EXERCISE REQUIREMENTS
Pull from the data below each line where the word "Passage" occurs, and copy it.

(Data entries)

——

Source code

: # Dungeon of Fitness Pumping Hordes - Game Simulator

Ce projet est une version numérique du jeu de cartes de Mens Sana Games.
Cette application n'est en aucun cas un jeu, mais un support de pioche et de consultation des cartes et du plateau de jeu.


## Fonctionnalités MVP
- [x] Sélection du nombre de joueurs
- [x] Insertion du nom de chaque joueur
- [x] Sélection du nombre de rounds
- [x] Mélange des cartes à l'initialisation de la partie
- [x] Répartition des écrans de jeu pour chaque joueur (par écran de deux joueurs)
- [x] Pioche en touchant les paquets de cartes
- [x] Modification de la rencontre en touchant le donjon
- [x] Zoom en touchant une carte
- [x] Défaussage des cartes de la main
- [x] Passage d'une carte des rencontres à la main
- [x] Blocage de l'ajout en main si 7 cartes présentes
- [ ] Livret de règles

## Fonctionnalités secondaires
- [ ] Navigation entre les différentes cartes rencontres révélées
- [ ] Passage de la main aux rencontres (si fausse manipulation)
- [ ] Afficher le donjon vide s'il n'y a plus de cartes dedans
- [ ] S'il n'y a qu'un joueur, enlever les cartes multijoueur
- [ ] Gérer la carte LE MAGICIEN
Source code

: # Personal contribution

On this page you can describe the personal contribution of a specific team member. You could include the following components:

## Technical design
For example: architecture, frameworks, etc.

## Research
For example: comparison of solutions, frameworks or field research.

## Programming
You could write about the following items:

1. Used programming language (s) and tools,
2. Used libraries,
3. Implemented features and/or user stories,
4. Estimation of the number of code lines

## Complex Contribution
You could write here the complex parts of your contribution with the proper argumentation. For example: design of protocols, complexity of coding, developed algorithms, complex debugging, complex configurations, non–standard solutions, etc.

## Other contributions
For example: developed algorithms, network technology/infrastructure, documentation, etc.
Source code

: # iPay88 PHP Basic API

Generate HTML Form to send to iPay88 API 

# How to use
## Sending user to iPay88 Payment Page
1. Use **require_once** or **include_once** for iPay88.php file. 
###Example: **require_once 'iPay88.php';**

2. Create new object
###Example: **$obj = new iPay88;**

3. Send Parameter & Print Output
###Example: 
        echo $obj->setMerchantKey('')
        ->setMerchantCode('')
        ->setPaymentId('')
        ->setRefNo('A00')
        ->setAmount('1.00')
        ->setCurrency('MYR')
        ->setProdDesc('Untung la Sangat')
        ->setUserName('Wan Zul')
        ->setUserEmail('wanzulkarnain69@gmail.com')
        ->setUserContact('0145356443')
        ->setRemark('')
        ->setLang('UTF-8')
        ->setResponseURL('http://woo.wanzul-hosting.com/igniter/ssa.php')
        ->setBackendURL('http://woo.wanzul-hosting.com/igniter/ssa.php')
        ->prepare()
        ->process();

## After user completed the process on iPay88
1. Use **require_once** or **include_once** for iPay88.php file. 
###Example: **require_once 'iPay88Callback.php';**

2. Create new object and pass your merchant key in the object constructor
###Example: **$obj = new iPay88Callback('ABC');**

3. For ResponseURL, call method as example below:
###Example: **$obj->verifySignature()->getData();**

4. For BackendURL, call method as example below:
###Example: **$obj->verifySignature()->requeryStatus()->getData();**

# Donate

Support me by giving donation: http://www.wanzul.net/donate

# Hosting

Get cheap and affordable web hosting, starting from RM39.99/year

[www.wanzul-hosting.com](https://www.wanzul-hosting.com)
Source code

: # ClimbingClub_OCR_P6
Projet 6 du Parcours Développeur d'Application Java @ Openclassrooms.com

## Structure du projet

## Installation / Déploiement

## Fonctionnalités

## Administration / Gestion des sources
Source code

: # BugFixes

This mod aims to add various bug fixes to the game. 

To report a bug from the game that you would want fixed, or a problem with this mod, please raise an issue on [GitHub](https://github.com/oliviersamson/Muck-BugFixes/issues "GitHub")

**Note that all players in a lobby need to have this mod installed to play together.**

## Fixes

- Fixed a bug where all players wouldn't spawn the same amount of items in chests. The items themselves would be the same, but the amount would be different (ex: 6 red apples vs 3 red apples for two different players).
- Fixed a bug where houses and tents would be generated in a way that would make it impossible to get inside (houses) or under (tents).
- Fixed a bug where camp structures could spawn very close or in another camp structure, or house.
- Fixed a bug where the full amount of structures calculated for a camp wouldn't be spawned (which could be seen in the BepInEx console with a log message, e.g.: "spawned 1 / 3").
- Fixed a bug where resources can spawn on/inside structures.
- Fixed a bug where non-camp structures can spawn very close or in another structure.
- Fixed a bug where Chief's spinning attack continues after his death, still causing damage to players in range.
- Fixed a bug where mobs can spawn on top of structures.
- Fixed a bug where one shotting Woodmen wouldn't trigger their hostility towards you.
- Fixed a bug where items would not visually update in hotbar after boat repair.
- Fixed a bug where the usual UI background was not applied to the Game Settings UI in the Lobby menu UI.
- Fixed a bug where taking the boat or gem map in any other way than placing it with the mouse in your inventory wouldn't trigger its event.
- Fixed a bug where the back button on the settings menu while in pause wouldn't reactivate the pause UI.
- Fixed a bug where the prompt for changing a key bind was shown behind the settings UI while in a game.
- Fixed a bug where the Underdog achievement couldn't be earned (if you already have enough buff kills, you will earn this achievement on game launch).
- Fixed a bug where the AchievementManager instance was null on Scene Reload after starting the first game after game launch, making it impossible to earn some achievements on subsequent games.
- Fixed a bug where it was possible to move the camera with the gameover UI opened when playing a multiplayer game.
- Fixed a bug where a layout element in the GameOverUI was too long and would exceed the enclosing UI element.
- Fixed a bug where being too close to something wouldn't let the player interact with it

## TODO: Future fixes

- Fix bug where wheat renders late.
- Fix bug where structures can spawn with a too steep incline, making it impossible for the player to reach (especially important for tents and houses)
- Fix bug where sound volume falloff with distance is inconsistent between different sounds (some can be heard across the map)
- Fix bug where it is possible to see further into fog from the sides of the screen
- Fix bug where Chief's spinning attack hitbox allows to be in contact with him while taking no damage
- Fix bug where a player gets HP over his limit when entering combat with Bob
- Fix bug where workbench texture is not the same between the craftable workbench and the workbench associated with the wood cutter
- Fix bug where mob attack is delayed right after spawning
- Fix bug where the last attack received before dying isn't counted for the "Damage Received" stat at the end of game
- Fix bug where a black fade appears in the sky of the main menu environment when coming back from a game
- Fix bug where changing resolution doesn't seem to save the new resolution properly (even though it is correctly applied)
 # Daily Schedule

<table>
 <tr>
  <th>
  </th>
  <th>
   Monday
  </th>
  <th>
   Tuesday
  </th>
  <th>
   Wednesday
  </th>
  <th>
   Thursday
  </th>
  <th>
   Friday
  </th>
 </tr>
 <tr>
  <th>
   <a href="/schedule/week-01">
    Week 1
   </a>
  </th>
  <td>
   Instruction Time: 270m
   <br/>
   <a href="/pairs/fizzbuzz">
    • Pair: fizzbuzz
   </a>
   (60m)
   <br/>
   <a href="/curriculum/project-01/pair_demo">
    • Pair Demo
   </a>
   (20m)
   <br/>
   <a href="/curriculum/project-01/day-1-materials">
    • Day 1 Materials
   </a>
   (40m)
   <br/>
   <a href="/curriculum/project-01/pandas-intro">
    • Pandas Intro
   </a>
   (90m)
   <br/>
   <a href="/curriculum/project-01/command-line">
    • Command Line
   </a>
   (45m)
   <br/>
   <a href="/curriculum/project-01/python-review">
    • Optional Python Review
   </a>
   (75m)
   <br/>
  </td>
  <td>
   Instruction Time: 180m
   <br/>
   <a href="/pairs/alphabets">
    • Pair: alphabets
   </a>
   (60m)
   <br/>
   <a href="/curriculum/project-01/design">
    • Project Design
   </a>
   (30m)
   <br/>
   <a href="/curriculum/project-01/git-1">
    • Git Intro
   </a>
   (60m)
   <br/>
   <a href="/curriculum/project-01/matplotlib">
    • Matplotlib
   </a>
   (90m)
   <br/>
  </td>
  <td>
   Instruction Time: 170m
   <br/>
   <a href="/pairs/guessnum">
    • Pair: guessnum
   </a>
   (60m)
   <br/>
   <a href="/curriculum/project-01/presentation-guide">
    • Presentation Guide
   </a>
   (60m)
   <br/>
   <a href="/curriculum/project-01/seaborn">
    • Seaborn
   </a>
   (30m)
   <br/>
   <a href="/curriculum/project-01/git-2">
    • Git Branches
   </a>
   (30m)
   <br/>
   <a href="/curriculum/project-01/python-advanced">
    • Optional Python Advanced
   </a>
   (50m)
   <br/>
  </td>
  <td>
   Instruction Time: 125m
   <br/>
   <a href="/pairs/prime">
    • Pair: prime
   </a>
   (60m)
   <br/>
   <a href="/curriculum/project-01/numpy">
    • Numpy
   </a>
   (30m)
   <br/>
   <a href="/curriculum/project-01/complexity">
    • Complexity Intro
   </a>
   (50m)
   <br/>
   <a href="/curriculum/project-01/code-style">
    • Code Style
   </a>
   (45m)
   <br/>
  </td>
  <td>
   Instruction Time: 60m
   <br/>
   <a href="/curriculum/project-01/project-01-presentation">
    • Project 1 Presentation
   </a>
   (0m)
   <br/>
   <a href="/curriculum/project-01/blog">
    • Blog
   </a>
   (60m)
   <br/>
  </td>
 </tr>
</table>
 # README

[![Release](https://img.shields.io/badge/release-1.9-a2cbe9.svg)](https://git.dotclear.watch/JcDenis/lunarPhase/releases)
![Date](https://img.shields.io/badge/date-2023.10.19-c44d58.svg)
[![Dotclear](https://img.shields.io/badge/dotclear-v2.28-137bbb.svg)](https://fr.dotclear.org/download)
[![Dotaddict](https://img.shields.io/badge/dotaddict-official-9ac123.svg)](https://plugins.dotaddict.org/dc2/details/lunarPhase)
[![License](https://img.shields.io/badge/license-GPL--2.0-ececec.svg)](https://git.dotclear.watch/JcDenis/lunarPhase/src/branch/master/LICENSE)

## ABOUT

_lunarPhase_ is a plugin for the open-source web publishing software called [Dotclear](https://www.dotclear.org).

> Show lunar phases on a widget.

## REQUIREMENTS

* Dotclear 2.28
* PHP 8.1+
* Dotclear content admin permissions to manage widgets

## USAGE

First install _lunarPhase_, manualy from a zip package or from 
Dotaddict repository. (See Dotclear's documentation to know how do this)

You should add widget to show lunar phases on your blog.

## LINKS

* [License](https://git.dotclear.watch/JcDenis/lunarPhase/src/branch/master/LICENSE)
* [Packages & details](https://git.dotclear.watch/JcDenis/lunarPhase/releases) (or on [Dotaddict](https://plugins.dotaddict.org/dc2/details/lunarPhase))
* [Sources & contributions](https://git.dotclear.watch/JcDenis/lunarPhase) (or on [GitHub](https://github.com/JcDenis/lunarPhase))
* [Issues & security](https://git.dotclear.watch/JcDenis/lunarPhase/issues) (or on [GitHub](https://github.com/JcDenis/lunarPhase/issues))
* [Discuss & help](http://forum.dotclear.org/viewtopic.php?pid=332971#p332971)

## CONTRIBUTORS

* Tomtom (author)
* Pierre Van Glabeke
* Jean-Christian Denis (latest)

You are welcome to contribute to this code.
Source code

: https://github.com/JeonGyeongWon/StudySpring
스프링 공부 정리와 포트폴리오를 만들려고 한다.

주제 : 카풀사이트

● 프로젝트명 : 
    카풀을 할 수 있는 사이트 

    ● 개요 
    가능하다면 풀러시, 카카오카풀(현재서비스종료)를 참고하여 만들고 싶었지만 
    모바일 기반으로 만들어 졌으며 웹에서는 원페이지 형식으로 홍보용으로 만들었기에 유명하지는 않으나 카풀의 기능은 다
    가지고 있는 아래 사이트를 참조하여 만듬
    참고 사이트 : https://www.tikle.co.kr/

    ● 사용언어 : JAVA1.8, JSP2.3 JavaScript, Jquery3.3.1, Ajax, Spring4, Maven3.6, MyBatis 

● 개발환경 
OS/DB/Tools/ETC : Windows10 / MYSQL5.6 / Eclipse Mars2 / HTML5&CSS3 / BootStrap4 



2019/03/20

——

SOLUTION TO THIS PROBLEM
- [x] Passage d'une carte des rencontres à la main
- [ ] Passage de la main aux rencontres (si fausse manipulation)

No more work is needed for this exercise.